If I can’t specifically talk about the story of the film, I can certainly talk about the performances. Acting recognition goes to two individuals, Brie Larson, who plays Joy Newsome, and Jacob Tremblay, who plays her son, Jack. Larson recently won a Golden Globe for her role in the film, and I’d bet on her winning Best Actress on Feb. 28 too. It’s a raw performance with no boundaries to limit her performance. Her character is not perfect, either. We end up questioning her morals toward the end of the film, but it’s difficult to imagine yourself in Joy’s shoes. That said, Larson doesn’t hold out.

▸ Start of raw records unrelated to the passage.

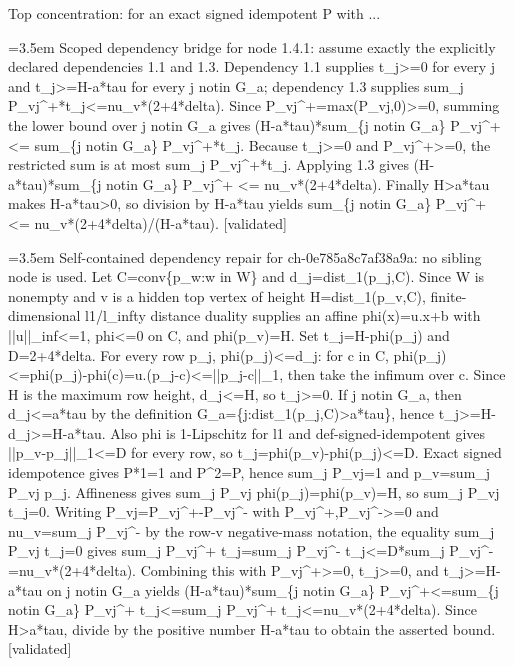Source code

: \documentclass{article}
\newcommand{\step}[1]{\par\noindent\hangindent=3.5em\hangafter=1%
  \makebox[3.5em][l]{\textbf{#1.}}}
\newcommand{\steptag}[1]{\hfill{\small\textsf{[#1]}}}
\begin{document}
\begin{proofbox}{Top concentration: for an exact signed idempotent P with ...}
\step{1.4.1.2} Scoped dependency bridge for node 1.4.1: assume exactly the explicitly declared dependencies 1.1 and 1.3. Dependency 1.1 supplies t\_j>=0 for every j and t\_j>=H-a*tau for every j notin G\_a; dependency 1.3 supplies sum\_j P\_vj\textasciicircum{}+*t\_j<=nu\_v*(2+4*delta). Since P\_vj\textasciicircum{}+=max(P\_vj,0)>=0, summing the lower bound over j notin G\_a gives (H-a*tau)*sum\_\{j notin G\_a\} P\_vj\textasciicircum{}+ <= sum\_\{j notin G\_a\} P\_vj\textasciicircum{}+*t\_j. Because t\_j>=0 and P\_vj\textasciicircum{}+>=0, the restricted sum is at most sum\_j P\_vj\textasciicircum{}+*t\_j. Applying 1.3 gives (H-a*tau)*sum\_\{j notin G\_a\} P\_vj\textasciicircum{}+ <= nu\_v*(2+4*delta). Finally H>a*tau makes H-a*tau>0, so division by H-a*tau yields sum\_\{j notin G\_a\} P\_vj\textasciicircum{}+ <= nu\_v*(2+4*delta)/(H-a*tau). \steptag{validated} \\[4pt]
\step{1.4.1.3} Self-contained dependency repair for ch-0e785a8c7af38a9a: no sibling node is used. Let C=conv\{p\_w:w in W\} and d\_j=dist\_1(p\_j,C). Since W is nonempty and v is a hidden top vertex of height H=dist\_1(p\_v,C), finite-dimensional l1/l\_infty distance duality supplies an affine phi(x)=u.x+b with ||u||\_inf<=1, phi<=0 on C, and phi(p\_v)=H. Set t\_j=H-phi(p\_j) and D=2+4*delta. For every row p\_j, phi(p\_j)<=d\_j: for c in C, phi(p\_j)<=phi(p\_j)-phi(c)=u.(p\_j-c)<=||p\_j-c||\_1, then take the infimum over c. Since H is the maximum row height, d\_j<=H, so t\_j>=0. If j notin G\_a, then d\_j<=a*tau by the definition G\_a=\{j:dist\_1(p\_j,C)>a*tau\}, hence t\_j>=H-d\_j>=H-a*tau. Also phi is 1-Lipschitz for l1 and def-signed-idempotent gives ||p\_v-p\_j||\_1<=D for every row, so t\_j=phi(p\_v)-phi(p\_j)<=D. Exact signed idempotence gives P*1=1 and P\textasciicircum{}2=P, hence sum\_j P\_vj=1 and p\_v=sum\_j P\_vj p\_j. Affineness gives sum\_j P\_vj phi(p\_j)=phi(p\_v)=H, so sum\_j P\_vj t\_j=0. Writing P\_vj=P\_vj\textasciicircum{}+-P\_vj\textasciicircum{}- with P\_vj\textasciicircum{}+,P\_vj\textasciicircum{}->=0 and nu\_v=sum\_j P\_vj\textasciicircum{}- by the row-v negative-mass notation, the equality sum\_j P\_vj t\_j=0 gives sum\_j P\_vj\textasciicircum{}+ t\_j=sum\_j P\_vj\textasciicircum{}- t\_j<=D*sum\_j P\_vj\textasciicircum{}-=nu\_v*(2+4*delta). Combining this with P\_vj\textasciicircum{}+>=0, t\_j>=0, and t\_j>=H-a*tau on j notin G\_a yields (H-a*tau)*sum\_\{j notin G\_a\} P\_vj\textasciicircum{}+<=sum\_\{j notin G\_a\} P\_vj\textasciicircum{}+ t\_j<=sum\_j P\_vj\textasciicircum{}+ t\_j<=nu\_v*(2+4*delta). Since H>a*tau, divide by the positive number H-a*tau to obtain the asserted bound. \steptag{validated} \\[4pt]
\end{proofbox}
\end{document}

She’s completely immersed in her role, and it’s refreshing that she doesn’t play the typical archetype either.

If Larson is outstanding, Tremblay is spellbinding. In fact, he has the most difficult role in the entire film, and he was only eight years old during production. It’s often said that child actors are difficult to work with, but there is so much emotional range from his performance that it looks so natural. Shoutout to Abrahamson for getting this performance out of Tremblay, which in turn makes this movie even more difficult to watch. It’s a shame that Tremblay wasn’t nominated for Best Actor this year, but that’s probably better for Leonardo DiCaprio, meaning we’ll finally be done seeing those Internet memes about him not winning an Oscar yet. (By the way, he totally will; it’s pretty much a given at this point).

I’ve seen six out of the eight movies nominated this year for Best Picture, and “Room” is by far my favorite, with “Spotlight” in close second (sorry, “Mad Max”). I hope that I haven’t spoiled anything for you, and would highly recommend not watching this film in a small room. If nothing else, this film will hopefully make you consider the smaller moments in life and appreciate them­—your bed, your sheets, your desk, and, of course, your room.